Corte dei Conti, Sezione Giurisdizionale per la Regione Sardegna, sentenza 15 dicembre 2017 n. 160

Il pubblico dipendente nei cui confronti è stata applicata la pena per patteggiamento in ordine ai reati di associazione a delinquere e di turbata libertà degli incanti, risponde del danno all’immagine procurato alla amministrazione di appartenenza, in quanto, in disparte la indubbia risonanza sociale del reato commesso come appalti truccaticomprovato dai vari articoli di stampa versati in atti, dal comportamento delittuoso da esso serbato è derivato un vulnus al prestigio delle amministrazioni coinvolte, anche in ragione del ruolo di particolare rilievo (responsabile dell’ufficio tecnico), specie in piccole comunità.

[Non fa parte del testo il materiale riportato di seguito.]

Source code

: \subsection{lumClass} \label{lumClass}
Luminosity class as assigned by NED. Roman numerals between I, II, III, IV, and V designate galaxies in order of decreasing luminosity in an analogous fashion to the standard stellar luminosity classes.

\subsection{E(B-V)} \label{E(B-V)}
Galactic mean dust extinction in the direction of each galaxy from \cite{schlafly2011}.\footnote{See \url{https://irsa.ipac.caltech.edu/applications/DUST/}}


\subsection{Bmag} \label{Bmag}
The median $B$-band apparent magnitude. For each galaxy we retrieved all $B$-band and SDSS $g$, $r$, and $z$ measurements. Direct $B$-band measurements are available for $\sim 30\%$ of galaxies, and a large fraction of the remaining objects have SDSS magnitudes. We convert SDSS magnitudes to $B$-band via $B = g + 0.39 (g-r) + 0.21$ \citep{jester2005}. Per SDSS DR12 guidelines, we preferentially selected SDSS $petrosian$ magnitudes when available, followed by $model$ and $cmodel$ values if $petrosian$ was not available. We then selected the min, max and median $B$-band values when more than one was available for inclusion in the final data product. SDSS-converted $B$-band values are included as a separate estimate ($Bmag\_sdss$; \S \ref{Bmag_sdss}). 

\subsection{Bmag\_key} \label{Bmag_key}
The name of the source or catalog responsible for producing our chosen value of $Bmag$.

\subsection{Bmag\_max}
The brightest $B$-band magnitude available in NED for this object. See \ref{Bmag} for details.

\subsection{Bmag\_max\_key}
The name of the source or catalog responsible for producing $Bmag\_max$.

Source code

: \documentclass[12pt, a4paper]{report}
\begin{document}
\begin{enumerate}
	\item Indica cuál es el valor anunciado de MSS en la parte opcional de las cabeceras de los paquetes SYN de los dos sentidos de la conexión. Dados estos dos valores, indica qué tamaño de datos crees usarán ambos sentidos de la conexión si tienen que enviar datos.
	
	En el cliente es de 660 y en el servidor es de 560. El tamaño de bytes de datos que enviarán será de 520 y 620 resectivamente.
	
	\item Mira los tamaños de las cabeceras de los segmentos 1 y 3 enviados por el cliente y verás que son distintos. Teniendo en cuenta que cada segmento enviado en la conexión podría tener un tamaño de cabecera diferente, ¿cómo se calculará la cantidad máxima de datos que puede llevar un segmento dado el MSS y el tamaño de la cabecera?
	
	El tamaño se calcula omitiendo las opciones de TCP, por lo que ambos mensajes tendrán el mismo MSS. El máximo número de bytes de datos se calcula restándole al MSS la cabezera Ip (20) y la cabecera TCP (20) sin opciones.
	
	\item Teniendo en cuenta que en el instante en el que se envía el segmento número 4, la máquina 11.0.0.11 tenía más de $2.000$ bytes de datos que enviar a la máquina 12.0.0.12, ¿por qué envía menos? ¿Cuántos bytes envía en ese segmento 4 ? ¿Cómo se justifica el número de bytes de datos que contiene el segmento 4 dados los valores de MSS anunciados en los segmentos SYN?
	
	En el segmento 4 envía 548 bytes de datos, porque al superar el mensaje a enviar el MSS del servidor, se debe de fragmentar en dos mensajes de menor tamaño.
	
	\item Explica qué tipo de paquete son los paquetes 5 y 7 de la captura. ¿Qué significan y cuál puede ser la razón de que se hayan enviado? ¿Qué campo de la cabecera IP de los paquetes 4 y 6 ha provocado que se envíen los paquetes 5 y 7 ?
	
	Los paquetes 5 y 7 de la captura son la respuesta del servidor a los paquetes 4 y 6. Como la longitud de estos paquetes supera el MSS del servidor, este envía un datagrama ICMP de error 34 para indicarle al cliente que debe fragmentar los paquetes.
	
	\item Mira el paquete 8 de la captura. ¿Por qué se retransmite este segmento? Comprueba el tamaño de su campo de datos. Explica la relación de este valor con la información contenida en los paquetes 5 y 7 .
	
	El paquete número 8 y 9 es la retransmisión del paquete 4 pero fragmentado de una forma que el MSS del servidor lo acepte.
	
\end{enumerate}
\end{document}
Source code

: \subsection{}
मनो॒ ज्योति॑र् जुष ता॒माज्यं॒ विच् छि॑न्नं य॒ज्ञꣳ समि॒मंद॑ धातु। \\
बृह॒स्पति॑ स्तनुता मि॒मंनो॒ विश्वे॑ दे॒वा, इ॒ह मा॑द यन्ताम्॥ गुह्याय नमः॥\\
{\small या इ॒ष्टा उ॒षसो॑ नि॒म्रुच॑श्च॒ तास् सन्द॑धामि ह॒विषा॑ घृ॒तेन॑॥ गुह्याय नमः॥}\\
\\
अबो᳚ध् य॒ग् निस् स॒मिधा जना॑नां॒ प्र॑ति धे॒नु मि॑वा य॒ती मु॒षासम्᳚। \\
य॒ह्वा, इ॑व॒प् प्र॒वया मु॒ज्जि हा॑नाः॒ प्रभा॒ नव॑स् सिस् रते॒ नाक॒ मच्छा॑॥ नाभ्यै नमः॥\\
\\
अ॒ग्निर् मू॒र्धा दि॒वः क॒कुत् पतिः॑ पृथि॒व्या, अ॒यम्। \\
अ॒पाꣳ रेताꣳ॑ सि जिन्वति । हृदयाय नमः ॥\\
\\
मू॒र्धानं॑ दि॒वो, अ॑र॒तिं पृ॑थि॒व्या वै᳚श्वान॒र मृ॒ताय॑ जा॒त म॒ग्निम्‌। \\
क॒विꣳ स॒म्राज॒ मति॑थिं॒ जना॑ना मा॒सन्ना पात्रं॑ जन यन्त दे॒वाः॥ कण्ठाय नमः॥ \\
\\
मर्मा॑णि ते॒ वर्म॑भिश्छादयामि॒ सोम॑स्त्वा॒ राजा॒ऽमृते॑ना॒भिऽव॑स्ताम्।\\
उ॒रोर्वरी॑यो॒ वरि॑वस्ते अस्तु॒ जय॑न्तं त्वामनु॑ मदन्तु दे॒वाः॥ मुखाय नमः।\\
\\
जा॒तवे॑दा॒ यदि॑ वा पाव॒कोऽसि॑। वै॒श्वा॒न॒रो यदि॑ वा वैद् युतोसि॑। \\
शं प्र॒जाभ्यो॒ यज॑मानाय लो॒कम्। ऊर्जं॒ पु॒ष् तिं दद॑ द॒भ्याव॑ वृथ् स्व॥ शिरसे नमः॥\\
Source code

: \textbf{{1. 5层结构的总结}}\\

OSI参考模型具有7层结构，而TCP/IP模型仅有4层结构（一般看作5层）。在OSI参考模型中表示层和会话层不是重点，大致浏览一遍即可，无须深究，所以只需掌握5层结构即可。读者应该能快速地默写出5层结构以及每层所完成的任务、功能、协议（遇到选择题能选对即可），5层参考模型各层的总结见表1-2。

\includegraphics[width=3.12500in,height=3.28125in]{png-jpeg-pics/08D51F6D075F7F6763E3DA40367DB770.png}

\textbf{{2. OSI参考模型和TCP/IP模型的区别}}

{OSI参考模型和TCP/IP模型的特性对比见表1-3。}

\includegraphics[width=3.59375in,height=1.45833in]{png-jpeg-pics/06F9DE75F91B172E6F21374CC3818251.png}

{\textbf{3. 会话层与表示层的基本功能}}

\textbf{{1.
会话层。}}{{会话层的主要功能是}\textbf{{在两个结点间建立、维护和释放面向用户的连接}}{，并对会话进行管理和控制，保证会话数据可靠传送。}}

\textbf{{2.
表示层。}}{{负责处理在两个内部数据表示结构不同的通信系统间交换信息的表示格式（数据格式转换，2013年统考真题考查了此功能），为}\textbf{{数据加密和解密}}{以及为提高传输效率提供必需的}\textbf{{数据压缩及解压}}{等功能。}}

Il modo di condurre le gare, incidente, negativamente e in maniera profonda, sulla stessa organizzazione amministrativa, evidenzia la sussistenza di tutti i negativi risvolti di natura sociale, originati da un operare in cui l’interesse personale sopravanza, di gran lunga, i doveri di lealtà e correttezza imposti a ciascun pubblico dipendente. Tali risvolti sono legati alla negativa impressione suscitata nell’opinione pubblica locale, ed anche all’interno della stessa Amministrazione, mentre l’eventuale clamor fori,e la diffusione ed amplificazione del fatto operata dai mass-media, non integrano la lesione del bene tutelato, ma ne indicano semplicemente la dimensione, diventando, per tale aspetto, uno dei parametri utilizzabili per una quantificazione del danno commisurato nel doppio della somma di denaro o del valore patrimoniale di altra utilità illecitamente percepita dal dipendente, in applicazione della disposizione prevista dal comma 1-sexies dell’articolo 1 della legge 14 gennaio 1994, n. 20, come introdotto dalla legge n. 190/2012.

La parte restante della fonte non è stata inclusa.